Millions across the globe enjoy smoking weed and this week is their time to truly celebrate their passion as it is 4/20.
Yes, every year on 20 April, doob-lovers everywhere crack out the ganj in epic proportions and enjoy getting stoned with their pals, with perfect strangers, or completely on their own.
The biggest event in the UK is at London’s Hyde Park, where thousands gather each year to spark up and this year is likely to attract huge numbers given the tropical weather.
The event is a celebration, but also works as a rally calling for the government to decriminalise marijuana. 12 people were arrested there last year.
The Facebook Event page for this year’s Hyde Park dope festival says it should start at midday and there are currently 2,300 people interested.
Why is it called 4/20?
The simple answer is that it takes place on 20 April, which is 4/20 if you write it the American way round of month first, day second.
However, the reason behind the day falling on 20 April is hotly debated in the cannabis community.
Our Ellen Scott runs through the theories…
People think 4/20 refers to a secret police code
I’ll be real. This is EXACTLY what I always thought 4/20 referred to, and it seems to be what most cannabis fans believe when it comes to the day.
People claim that 420 is the radio code used by police to describe catching anyone smoking weed. And so, weed-smokers took over the code for their own reference and made 4/20 their special weed-smoking day.
But actually, the 420 code is actually used for homicide. Dark.
People also think 420 is the number of chemical compounds in cannabis
This is not true.
There are also theories that 420 comes from a Bob Dylan song
Yep, some geniuses have noted that 12 x 35 equals 420. And 12 and 35 happen to be the numbers referenced in Bob Dylan’s song ‘Rainy Day Women #12 & 35’. Whaaaa.
Bob Dylan also chants ‘everybody must get stoned!’ in the song, which adds to this theory’s power.
But here’s the truth (as far as we know): 4/20 is all down to a group of students
This, according to the internet, is the most credible story out there on the origins of 4/20 – as told in its entirety to the Huffington Post.
Back in 1971, five students at San Rafael High School in California would meet at 4.20pm – right after doing their after-school sports – by the school’s statue of Louis Pasteur to toke up.
It became a tradition, and the group, who called themselves The Waldos, began using 420 as a shorthand for smoking weed.
This spread, 4.20pm became known as the perfect time for smoking weed, and the number 420 became synonymous with marijuana. Whoa.

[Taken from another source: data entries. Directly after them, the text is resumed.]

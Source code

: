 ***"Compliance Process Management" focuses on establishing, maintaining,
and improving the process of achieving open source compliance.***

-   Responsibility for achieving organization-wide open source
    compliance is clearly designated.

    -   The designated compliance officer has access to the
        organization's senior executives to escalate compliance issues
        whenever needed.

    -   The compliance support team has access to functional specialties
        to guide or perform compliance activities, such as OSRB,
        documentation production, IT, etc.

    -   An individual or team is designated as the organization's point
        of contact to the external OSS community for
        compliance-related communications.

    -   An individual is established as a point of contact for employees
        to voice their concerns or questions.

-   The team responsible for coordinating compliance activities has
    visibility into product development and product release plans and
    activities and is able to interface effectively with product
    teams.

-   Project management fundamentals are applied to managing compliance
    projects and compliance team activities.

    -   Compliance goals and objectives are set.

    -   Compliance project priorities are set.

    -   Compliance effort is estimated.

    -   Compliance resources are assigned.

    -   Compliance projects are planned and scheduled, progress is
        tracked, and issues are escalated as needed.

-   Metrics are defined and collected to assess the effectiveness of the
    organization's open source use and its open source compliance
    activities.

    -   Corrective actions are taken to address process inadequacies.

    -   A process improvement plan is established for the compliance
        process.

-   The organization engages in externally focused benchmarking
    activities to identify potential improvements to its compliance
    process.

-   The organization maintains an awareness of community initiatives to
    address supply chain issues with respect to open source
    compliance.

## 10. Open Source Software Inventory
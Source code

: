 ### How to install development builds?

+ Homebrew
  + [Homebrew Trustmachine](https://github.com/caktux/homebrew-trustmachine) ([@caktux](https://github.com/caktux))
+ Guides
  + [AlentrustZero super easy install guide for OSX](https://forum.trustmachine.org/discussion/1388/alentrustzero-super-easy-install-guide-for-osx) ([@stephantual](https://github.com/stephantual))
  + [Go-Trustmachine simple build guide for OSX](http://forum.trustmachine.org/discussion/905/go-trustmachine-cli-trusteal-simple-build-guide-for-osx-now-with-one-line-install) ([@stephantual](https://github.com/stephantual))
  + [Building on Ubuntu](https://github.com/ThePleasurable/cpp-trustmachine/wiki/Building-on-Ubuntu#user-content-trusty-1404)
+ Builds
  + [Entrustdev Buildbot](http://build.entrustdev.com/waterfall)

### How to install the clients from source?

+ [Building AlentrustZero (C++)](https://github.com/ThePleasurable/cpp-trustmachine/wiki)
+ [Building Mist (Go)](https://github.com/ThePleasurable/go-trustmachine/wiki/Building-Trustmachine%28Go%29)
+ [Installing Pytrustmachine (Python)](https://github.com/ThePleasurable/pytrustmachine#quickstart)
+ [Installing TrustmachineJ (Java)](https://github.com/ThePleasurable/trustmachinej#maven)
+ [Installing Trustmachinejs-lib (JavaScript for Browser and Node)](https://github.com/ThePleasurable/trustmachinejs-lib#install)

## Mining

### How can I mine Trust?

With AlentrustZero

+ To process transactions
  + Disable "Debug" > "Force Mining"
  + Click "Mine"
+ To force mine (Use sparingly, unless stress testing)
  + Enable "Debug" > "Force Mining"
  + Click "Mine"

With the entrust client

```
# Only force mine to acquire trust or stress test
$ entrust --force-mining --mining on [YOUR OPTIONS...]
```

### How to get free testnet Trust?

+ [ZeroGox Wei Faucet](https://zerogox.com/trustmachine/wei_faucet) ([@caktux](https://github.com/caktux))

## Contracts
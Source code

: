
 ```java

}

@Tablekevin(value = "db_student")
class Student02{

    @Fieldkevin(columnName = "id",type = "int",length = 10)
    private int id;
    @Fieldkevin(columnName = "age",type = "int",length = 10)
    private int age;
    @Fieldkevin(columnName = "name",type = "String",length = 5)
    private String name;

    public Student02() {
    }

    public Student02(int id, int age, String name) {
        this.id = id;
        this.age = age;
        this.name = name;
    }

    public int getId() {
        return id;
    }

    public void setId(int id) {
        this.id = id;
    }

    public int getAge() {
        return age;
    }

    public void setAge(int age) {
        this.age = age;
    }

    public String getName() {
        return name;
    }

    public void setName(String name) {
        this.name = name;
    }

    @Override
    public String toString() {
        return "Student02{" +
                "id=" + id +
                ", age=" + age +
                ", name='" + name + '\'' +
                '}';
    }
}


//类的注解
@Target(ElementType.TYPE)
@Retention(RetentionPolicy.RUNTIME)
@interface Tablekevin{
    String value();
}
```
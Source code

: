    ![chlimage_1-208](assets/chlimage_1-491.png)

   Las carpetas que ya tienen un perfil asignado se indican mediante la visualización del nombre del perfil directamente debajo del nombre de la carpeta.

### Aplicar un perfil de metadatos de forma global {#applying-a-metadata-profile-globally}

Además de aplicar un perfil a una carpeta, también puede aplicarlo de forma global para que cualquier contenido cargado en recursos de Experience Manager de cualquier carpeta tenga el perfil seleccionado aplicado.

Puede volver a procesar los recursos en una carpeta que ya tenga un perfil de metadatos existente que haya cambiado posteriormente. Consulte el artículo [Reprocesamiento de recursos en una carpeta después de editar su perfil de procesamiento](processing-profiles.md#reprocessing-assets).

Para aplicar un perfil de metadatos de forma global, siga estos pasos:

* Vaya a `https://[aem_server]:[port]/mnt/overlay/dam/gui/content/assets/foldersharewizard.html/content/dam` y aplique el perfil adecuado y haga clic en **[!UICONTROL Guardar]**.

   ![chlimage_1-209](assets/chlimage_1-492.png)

Marijuana was first banned in 1915 in Utah and became illegal in 28 other states by 1941.
By 1937 it was banned across the USA.
Warf said: ‘Many early prejudices against marijuana were thinly veiled racist fears of its smokers, often promulgated by reactionary newspapers. Mexicans were frequently blamed for smoking marijuana, property crimes, seducing children and engaging in murderous sprees.’
Here in the UK, the drug was banned on September 28, 1928. It was added to the Dangerous Drugs Act of 1920 but still prescribed for medical use up until 1971.
The Defence of the Realms Act in 1914 initially banned drugs for soldiers due to the break out of World War One – to make sure troops weren’t taking anything.
This temporary measure was then expanded to the entire population in the Dangerous Drugs Act of 1920.
Growing cannabis plants became illegal in 1964.